But perhaps the most striking benefit which has resulted from this Association is, that it has given birth to a Parochial Mission by Working Men. It consists of about forty of the more earnest and devout members of the Bible Class, who on Sunday mornings, two and two, go round various districts in the parish and distribute tracts to their fellow-workmen, and urge them to attend the means of grace, and thus prove most efficient pioneers for the Clergy and Scripture Readers.

The two other Working Men's Associations, at Lichfield and Newcastle, appear, from their Reports, to supply the same advantages, only by a somewhat different channel. In them, the direct religious element is less on the surface; the members are not clustered round Scripture Readers; and the institutions are nearly, or quite, self-supporting. They certainly seem to be more attractive to the working men, if we may judge from the numbers who are members of them, compared with the numbers of that at Birmingham.

In No. 31. p. 25.-The Scripture Reader in charge of the room says," During the week not fewer than 182 visits have been paid to the room, and out of these about 40 have been most evenings."

In No. 34. p. 26.-"I was much pleased this week with the goodly number of working men who attended, viz., 264, and of these only 36 did not attend each evening." These were the numbers in a parish of 44,000, in a town of 250,000, where no charge was imposed on them.

But at Newcastle-under-Lyne, with a population of only 9800, the First Report of the Working Men's Association states that it numbers 180 ordinary members paying fourpence per month, and therefore, we may fairly presume, visiting the Reading-room regularly.

And in Lichfield, with the still smaller population of 5000, the Second Annual Report states that in fifteen months 375 men have been ordinary members, some only for one month, and some for all the months, but with an average of 150 each month paying sixpence per month.

It has been our object, in these few observations, not so much

to enter on the general subject to which we have frequently referred, as to direct the attention of our readers to the several works which stand at the head of this article.
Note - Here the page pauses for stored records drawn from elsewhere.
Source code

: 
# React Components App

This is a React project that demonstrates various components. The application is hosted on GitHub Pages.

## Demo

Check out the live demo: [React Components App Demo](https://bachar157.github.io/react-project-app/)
Let these and other similar statements and reasonings be duly weighed; and let every one endeavour to discover the plan best suited to his own case. One coat will not fit every body; but in the wardrobe of benevolence there are, we believe, coats for all, and the naked must step in to fit one on for himself. It is one of the honours and comforts of the age that the public mind is aroused from its slumbers as to these questions, and that our duties to man, as to a common family of which the Lord Jesus is the Great and Glorious Head, are more largely and feelingly recognised. At present, our upper and lower classes present a painful opposition, the golden head and the clay limbs, forced into connexion, but still disunited, or, as Lord Bacon expresses it, "cleaving" together without any real "incorporation." We hope again and again to call, especially our clerical readers, to the consideration of these subjects, believing, as we do, that in their best forms they will prove to be the cement of society, and that the hand which is to bind up the wounds of human nature is chiefly to come forth from the Sanctuary.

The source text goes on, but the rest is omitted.